**Problem statement**.
Whenever a line below holds the word "visualizations", copy that line.

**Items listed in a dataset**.
Segment Open

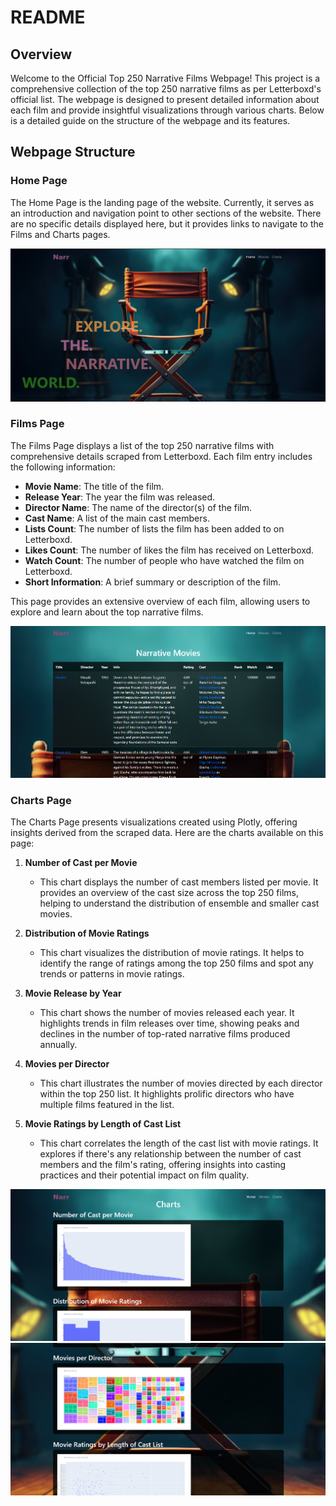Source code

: # README

## Overview

Welcome to the Official Top 250 Narrative Films Webpage! This project is a comprehensive collection of the top 250 narrative films as per Letterboxd's official list. The webpage is designed to present detailed information about each film and provide insightful visualizations through various charts. Below is a detailed guide on the structure of the webpage and its features.

## Webpage Structure

### Home Page

The Home Page is the landing page of the website. Currently, it serves as an introduction and navigation point to other sections of the website. There are no specific details displayed here, but it provides links to navigate to the Films and Charts pages.

![Home Page](./NarrativeWebPage/images/home_page.png)

### Films Page

The Films Page displays a list of the top 250 narrative films with comprehensive details scraped from Letterboxd. Each film entry includes the following information:
- **Movie Name**: The title of the film.
- **Release Year**: The year the film was released.
- **Director Name**: The name of the director(s) of the film.
- **Cast Name**: A list of the main cast members.
- **Lists Count**: The number of lists the film has been added to on Letterboxd.
- **Likes Count**: The number of likes the film has received on Letterboxd.
- **Watch Count**: The number of people who have watched the film on Letterboxd.
- **Short Information**: A brief summary or description of the film.

This page provides an extensive overview of each film, allowing users to explore and learn about the top narrative films.

![Films Page](./NarrativeWebPage/images/movies_page.png)

### Charts Page

The Charts Page presents visualizations created using Plotly, offering insights derived from the scraped data. Here are the charts available on this page:

1. **Number of Cast per Movie**
   - This chart displays the number of cast members listed per movie. It provides an overview of the cast size across the top 250 films, helping to understand the distribution of ensemble and smaller cast movies.

2. **Distribution of Movie Ratings**
   - This chart visualizes the distribution of movie ratings. It helps to identify the range of ratings among the top 250 films and spot any trends or patterns in movie ratings.

3. **Movie Release by Year**
   - This chart shows the number of movies released each year. It highlights trends in film releases over time, showing peaks and declines in the number of top-rated narrative films produced annually.

4. **Movies per Director**
   - This chart illustrates the number of movies directed by each director within the top 250 list. It highlights prolific directors who have multiple films featured in the list.

5. **Movie Ratings by Length of Cast List**
   - This chart correlates the length of the cast list with movie ratings. It explores if there's any relationship between the number of cast members and the film's rating, offering insights into casting practices and their potential impact on film quality.

![Charts Page](./NarrativeWebPage/images/charts_page1.png)
![Charts Page](./NarrativeWebPage/images/charts_page2.png)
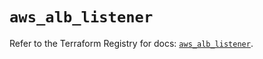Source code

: # `aws_alb_listener`

Refer to the Terraform Registry for docs: [`aws_alb_listener`](https://registry.terraform.io/providers/hashicorp/aws/5.79.0/docs/resources/alb_listener).
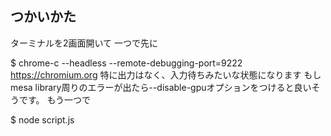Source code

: ## つかいかた

ターミナルを2画面開いて
一つで先に

$ chrome-c --headless --remote-debugging-port=9222 https://chromium.org
特に出力はなく、入力待ちみたいな状態になります
もしmesa library周りのエラーが出たら--disable-gpuオプションをつけると良いそうです。
もう一つで

$ node script.js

Segment Closed

**Expected output**.
Welcome to the Official Top 250 Narrative Films Webpage! This project is a comprehensive collection of the top 250 narrative films as per Letterboxd's official list. The webpage is designed to present detailed information about each film and provide insightful visualizations through various charts. Below is a detailed guide on the structure of the webpage and its features.
The Charts Page presents visualizations created using Plotly, offering insights derived from the scraped data. Here are the charts available on this page:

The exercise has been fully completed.